Picard bundles and Twisted Picard bundles on the Jacobian of a curve

TL;DR

This paper investigates the properties of Picard and twisted Picard bundles on the Jacobian of a curve, revealing new stability results and embeddings into moduli spaces, with applications to stable ACM bundles and theta divisors.

Contribution

It introduces new stability and embedding results for Picard bundles on Jacobians of singular and smooth curves, expanding understanding of their geometric and moduli space properties.

Findings

Existence of a 2D family of stable ACM bundles with Picard bundles as limits for genus 2.

Construction of an embedding of the Jacobian into the moduli space of stable vector bundles.

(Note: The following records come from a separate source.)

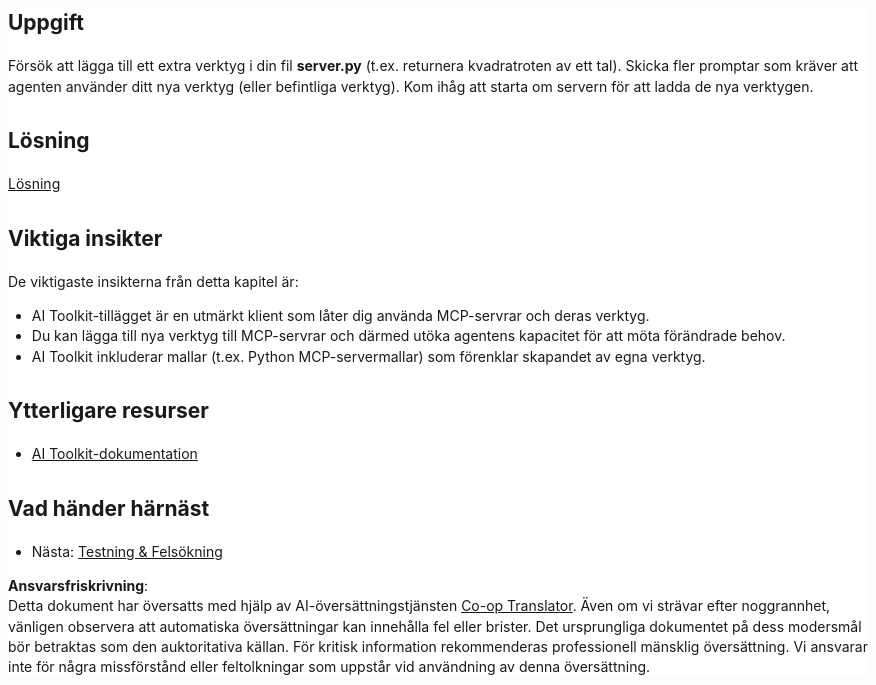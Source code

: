 ## Uppgift

Försök att lägga till ett extra verktyg i din fil **server.py** (t.ex. returnera kvadratroten av ett tal). Skicka fler promptar som kräver att agenten använder ditt nya verktyg (eller befintliga verktyg). Kom ihåg att starta om servern för att ladda de nya verktygen.

## Lösning

[Lösning](./solution/README.md)

## Viktiga insikter

De viktigaste insikterna från detta kapitel är:

- AI Toolkit-tillägget är en utmärkt klient som låter dig använda MCP-servrar och deras verktyg.
- Du kan lägga till nya verktyg till MCP-servrar och därmed utöka agentens kapacitet för att möta förändrade behov.
- AI Toolkit inkluderar mallar (t.ex. Python MCP-servermallar) som förenklar skapandet av egna verktyg.

## Ytterligare resurser

- [AI Toolkit-dokumentation](https://aka.ms/AIToolkit/doc)

## Vad händer härnäst
- Nästa: [Testning & Felsökning](../08-testing/README.md)

**Ansvarsfriskrivning**:  
Detta dokument har översatts med hjälp av AI-översättningstjänsten [Co-op Translator](https://github.com/Azure/co-op-translator). Även om vi strävar efter noggrannhet, vänligen observera att automatiska översättningar kan innehålla fel eller brister. Det ursprungliga dokumentet på dess modersmål bör betraktas som den auktoritativa källan. För kritisk information rekommenderas professionell mänsklig översättning. Vi ansvarar inte för några missförstånd eller feltolkningar som uppstår vid användning av denna översättning.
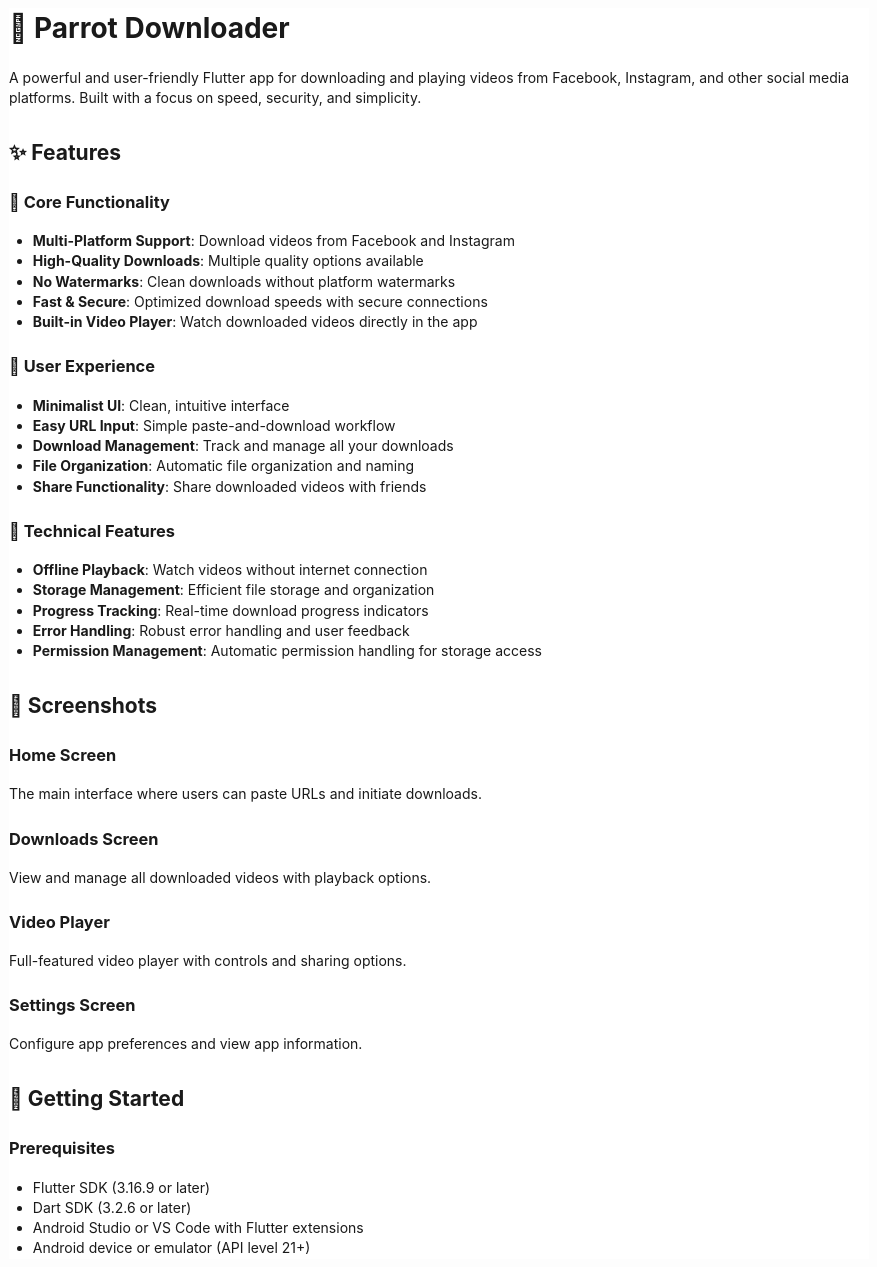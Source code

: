 # 🦜 Parrot Downloader

A powerful and user-friendly Flutter app for downloading and playing videos from Facebook, Instagram, and other social media platforms. Built with a focus on speed, security, and simplicity.

## ✨ Features

### 📱 **Core Functionality**
- **Multi-Platform Support**: Download videos from Facebook and Instagram
- **High-Quality Downloads**: Multiple quality options available
- **No Watermarks**: Clean downloads without platform watermarks
- **Fast & Secure**: Optimized download speeds with secure connections
- **Built-in Video Player**: Watch downloaded videos directly in the app

### 🎯 **User Experience**
- **Minimalist UI**: Clean, intuitive interface
- **Easy URL Input**: Simple paste-and-download workflow
- **Download Management**: Track and manage all your downloads
- **File Organization**: Automatic file organization and naming
- **Share Functionality**: Share downloaded videos with friends

### 🔧 **Technical Features**
- **Offline Playback**: Watch videos without internet connection
- **Storage Management**: Efficient file storage and organization
- **Progress Tracking**: Real-time download progress indicators
- **Error Handling**: Robust error handling and user feedback
- **Permission Management**: Automatic permission handling for storage access

## 📱 Screenshots

### Home Screen
The main interface where users can paste URLs and initiate downloads.

### Downloads Screen
View and manage all downloaded videos with playback options.

### Video Player
Full-featured video player with controls and sharing options.

### Settings Screen
Configure app preferences and view app information.

## 🚀 Getting Started

### Prerequisites
- Flutter SDK (3.16.9 or later)
- Dart SDK (3.2.6 or later)
- Android Studio or VS Code with Flutter extensions
- Android device or emulator (API level 21+)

Stability of the restriction of universal bundles and Picard bundles under certain conditions.

Abstract

Let $Y$ denote an irreducible projective curve with at most nodes as singularities and defined over an algebraically closed field of characteristic zero. We study the restriction of the twisted Picard bundles on the compactified Jacobian $\overline{J}(Y)$ of $Y$ to the embedded curve in $\overline{J}(Y)$. As an application, we show that for $g =2$ and each integer $r \ge 3$, there is a two-dimensional family of stable ACM bundles on the compactified Jacobian which has the Picard bundle in its limit. We define an embedding $\alpha_Y$ of the (generalised) Jacobian $J(Y)$ in the moduli space $U^s_Y(n,d)$ of stable vector bundles on $Y$ using a twisted restriction $E_Y$ of a Picard bundle to $Y \subset J(Y)$. We show that (under suitable conditions) the restriction of the universal bundle $\mathcal{U}$ to $Y \times J(Y)$ is stable for suitable polarisation. For the embedding of a smooth curve $Y$ given by $E_Y \otimes B, B$ a line bundle of degree $b$, we show that the restriction of the Picard bundle on $U^s_Y(n, d+nb)$ to $J(Y)$ is $\theta$-semistable for $b \ge 2g-1$ and $\theta$-stable for $b \ge 2g$. We also determine the relation between the restriction of the theta divisor on $U^s_Y(n,d+nb)$ to $J(Y)$ and the theta divisor $\theta$ on $\overline{J}(Y)$.